Menurut Gusti Ayu Dewi, narasi yang dibawa Ferry dianggap provokatif dan bisa memicu keresahan masyarakat, khususnya terhadap institusi TNI. Ia pun menyuarakan kritiknya secara terbuka, meminta Ferry melakukan klarifikasi.

Namun, Ferry merasa tuduhan itu tidak adil. Baginya, apa yang ia lakukan hanyalah menyampaikan informasi. Merasa nama baiknya dicemarkan, ia pun melawan balik. Dari sinilah konflik keduanya makin memanas.
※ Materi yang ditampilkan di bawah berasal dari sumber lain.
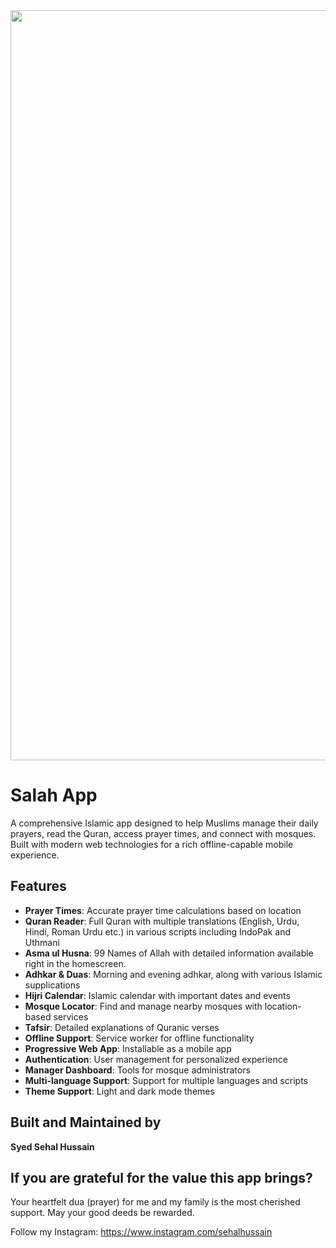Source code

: <div align="center">
<img width="1200" alt="GHBanner" src="https://i.ibb.co/jP6hLCKW/Salah-App-by-Sehal-Hussain.png" />
</div>

# Salah App

A comprehensive Islamic app designed to help Muslims manage their daily prayers, read the Quran, access prayer times, and connect with mosques. Built with modern web technologies for a rich offline-capable mobile experience.

## Features

- **Prayer Times**: Accurate prayer time calculations based on location
- **Quran Reader**: Full Quran with multiple translations (English, Urdu, Hindi, Roman Urdu etc.) in various scripts including IndoPak and Uthmani
- **Asma ul Husna**: 99 Names of Allah with detailed information available right in the homescreen.
- **Adhkar & Duas**: Morning and evening adhkar, along with various Islamic supplications
- **Hijri Calendar**: Islamic calendar with important dates and events
- **Mosque Locator**: Find and manage nearby mosques with location-based services
- **Tafsir**: Detailed explanations of Quranic verses
- **Offline Support**: Service worker for offline functionality
- **Progressive Web App**: Installable as a mobile app
- **Authentication**: User management for personalized experience
- **Manager Dashboard**: Tools for mosque administrators
- **Multi-language Support**: Support for multiple languages and scripts
- **Theme Support**: Light and dark mode themes


## Built and Maintained by

**Syed Sehal Hussain** 

## If you are grateful for the value this app brings?

Your heartfelt dua (prayer) for me and my family is the most cherished support. May your good deeds be rewarded.

Follow my Instagram: https://www.instagram.com/sehalhussain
WAG Bocor dan Foto Pistol, Titik Panas Perseteruan

Konflik yang tadinya "hanya" soal video, berubah drastis ketika Ferry memutuskan membuka isi WhatsApp Grup (WAG) yang diduga melibatkan Gusti Ayu Dewi bersama sejumlah "orang besar", pejabat hingga komisaris.

Di dalam percakapan grup itu, menurut Ferry, ada diskusi yang membahas dirinya secara khusus. Bahkan, muncul tangkapan layar berisi foto pistol.

Salah satu anggota grup menulis komentar ringan soal pistol itu,

"Gede bingitz, kalau saya sukanya yang kecil2 muat di kantong."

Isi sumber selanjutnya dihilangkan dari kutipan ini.